• [GOAL OF THE EXERCISE]
A complete answer includes every line below with the word "must".

• [AVAILABLE DATA]

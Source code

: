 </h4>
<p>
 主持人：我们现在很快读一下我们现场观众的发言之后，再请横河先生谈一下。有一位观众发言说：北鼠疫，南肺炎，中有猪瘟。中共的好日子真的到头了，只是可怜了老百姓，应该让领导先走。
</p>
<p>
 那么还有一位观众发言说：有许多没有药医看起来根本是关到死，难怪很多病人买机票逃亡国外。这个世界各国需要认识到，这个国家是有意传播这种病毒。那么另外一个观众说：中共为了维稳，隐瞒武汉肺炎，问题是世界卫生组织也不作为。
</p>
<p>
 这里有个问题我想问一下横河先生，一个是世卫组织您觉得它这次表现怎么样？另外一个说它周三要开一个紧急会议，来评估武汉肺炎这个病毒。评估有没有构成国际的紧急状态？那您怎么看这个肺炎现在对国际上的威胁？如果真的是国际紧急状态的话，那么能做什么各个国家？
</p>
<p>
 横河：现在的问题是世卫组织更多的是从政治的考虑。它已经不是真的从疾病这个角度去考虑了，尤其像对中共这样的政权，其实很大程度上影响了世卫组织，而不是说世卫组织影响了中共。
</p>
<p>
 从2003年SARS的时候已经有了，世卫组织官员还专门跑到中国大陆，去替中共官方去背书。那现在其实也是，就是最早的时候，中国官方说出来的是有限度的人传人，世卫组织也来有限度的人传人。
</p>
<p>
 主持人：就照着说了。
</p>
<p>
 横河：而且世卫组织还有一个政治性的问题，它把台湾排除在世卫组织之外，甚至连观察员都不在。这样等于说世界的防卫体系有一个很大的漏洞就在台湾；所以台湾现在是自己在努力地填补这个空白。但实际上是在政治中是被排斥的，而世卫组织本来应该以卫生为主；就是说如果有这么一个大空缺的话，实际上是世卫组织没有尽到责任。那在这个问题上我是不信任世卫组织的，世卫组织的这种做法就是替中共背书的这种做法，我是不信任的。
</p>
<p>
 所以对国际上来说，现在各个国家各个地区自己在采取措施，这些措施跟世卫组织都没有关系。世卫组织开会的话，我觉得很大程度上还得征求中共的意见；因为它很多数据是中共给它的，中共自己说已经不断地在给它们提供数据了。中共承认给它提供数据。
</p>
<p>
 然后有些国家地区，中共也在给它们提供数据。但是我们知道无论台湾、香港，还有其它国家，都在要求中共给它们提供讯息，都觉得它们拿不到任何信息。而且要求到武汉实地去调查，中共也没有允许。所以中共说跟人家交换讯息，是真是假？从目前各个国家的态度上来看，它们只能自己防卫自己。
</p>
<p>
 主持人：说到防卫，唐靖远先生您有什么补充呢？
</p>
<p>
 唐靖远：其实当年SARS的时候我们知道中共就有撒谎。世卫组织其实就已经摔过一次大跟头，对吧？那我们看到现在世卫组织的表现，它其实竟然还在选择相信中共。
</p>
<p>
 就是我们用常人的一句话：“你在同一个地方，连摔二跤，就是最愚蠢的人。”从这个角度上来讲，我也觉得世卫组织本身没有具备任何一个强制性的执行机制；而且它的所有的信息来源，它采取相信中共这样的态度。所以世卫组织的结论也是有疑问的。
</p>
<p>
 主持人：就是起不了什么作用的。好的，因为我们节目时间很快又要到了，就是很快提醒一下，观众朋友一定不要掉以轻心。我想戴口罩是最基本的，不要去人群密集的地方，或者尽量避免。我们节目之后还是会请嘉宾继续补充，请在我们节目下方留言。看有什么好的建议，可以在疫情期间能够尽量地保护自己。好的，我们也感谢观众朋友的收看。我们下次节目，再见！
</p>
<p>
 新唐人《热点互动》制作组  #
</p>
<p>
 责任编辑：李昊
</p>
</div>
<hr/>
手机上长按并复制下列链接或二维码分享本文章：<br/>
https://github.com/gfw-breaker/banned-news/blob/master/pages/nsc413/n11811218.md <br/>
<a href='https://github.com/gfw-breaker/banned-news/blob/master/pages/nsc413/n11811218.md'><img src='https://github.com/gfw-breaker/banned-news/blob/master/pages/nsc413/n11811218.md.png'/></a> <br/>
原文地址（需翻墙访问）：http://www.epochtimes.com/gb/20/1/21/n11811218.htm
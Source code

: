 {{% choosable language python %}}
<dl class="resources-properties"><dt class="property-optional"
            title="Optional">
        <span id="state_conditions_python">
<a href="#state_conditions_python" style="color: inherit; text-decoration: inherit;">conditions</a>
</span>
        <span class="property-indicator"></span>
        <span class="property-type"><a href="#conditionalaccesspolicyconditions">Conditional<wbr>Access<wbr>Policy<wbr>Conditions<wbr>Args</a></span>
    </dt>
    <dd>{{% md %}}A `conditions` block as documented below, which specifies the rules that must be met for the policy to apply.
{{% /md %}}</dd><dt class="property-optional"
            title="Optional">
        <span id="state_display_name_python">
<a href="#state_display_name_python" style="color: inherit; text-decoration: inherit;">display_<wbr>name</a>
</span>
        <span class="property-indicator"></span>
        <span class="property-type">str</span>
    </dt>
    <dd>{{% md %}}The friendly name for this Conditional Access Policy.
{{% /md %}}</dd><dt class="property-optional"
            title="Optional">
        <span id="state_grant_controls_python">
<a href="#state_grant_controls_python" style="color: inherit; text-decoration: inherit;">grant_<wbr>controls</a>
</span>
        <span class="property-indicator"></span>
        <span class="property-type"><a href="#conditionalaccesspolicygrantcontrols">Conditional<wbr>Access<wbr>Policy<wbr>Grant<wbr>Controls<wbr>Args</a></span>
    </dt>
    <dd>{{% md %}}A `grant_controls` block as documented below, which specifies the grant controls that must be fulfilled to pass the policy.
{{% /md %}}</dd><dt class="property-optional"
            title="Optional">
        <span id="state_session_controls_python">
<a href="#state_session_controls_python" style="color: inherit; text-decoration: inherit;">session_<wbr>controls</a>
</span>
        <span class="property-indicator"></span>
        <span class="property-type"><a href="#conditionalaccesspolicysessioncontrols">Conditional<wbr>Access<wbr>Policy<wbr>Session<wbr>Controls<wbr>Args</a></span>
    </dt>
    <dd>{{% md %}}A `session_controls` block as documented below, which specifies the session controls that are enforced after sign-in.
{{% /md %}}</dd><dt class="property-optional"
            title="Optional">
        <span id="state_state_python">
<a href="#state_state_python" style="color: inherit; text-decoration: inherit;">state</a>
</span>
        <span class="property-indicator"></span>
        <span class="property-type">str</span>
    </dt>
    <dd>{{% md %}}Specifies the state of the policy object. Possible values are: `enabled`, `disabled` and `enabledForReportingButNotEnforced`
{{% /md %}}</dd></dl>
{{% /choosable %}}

• [SOLVED EXERCISE]
    <dd>{{% md %}}A `conditions` block as documented below, which specifies the rules that must be met for the policy to apply.
    <dd>{{% md %}}A `grant_controls` block as documented below, which specifies the grant controls that must be fulfilled to pass the policy.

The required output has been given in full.